The quartets for piano
and strings are divided up, with the Amadeus Quartet featuring in one
of the two, with Clifford Curzon. The six string quartets dedicated
to Haydn are all given to the Juilliard Quartet (1962); wonderful
performances, recordings and transfers of these six jewels of the
string quartet world. I liked them very much indeed. The string
quintets feature the (augmented) Budapest Quartet, the Griller
Quartet, and the Amadeus Quartet (who also play the quartets K 575
and K 590). The Divertimento K 563 is present in an excellent
transfer of the famous 1941 recording by the trio of Heifetz,
Primrose and Feuermann. A man cannot have too many copies of that
one.
The tenth CD moves on
to Mozart's chamber music with wind instruments, which is not really
my cup of tea. For me, however, the set is well worth it for the
performances of the six “Haydn” quartets, for the five string
quintets … and for the playing of Lili Kraus. There are, of course,
no real liner notes (at this price) and the works are all listed in
French, so you have to work out what si bémol majeur means
(it is B flat major, believe it, or not).
Transfers throughout
are excellent though, like most mono recordings of that era, they
sound best through good loudspeakers rather than through headphones.

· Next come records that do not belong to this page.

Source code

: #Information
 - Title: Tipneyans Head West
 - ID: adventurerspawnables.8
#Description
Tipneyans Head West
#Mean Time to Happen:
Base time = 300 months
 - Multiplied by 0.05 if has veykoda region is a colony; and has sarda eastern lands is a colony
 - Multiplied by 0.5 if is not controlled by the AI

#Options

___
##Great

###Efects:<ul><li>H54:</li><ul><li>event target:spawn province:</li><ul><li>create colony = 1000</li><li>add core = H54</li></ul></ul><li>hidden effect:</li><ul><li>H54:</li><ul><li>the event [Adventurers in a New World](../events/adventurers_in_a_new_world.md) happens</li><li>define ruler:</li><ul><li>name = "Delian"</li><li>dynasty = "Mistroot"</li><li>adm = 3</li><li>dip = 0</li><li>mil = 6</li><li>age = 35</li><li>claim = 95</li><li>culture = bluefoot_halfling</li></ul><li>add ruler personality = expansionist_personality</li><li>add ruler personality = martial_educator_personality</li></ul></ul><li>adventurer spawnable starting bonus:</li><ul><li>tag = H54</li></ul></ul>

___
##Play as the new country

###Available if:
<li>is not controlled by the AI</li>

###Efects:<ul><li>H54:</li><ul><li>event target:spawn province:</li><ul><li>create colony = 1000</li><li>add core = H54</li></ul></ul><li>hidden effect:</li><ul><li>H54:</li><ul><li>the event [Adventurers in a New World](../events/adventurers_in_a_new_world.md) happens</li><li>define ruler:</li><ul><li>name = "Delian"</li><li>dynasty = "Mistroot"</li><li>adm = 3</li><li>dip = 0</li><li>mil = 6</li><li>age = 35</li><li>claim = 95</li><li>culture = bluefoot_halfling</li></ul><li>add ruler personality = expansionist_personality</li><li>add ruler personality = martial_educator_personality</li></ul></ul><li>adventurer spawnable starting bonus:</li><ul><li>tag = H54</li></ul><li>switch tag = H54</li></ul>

The six “Haydn” quartets and three of the five string quintets
are in stereo, however. I was pleasantly surprised at the warm sound
of the 1941 recording of the G minor string quintet K 516 by the
Budapest Quartet (a lovely performance of one of my favourite Mozart
works). The piano quartet K 493 with William Kapell is a live
performance, with applause. I never understand why applause is
thought worth recording and retaining. I almost always regret buying
large multi-CD boxes; it seems a good idea at the time, but after one
pass, the box is shelved for the next couple of decades. Not this
box, however. There are too many good things in it. And not a whiff
of “period performance” in sight, to my great relief. I suspect
that Mozart, a connoisseur of musical instruments, would also be
delighted at the warm Viennese instrumental sounds on these CDs. Mozart loved playing the viola, and he also took to the new clarinet; obviously a lover of warm sound.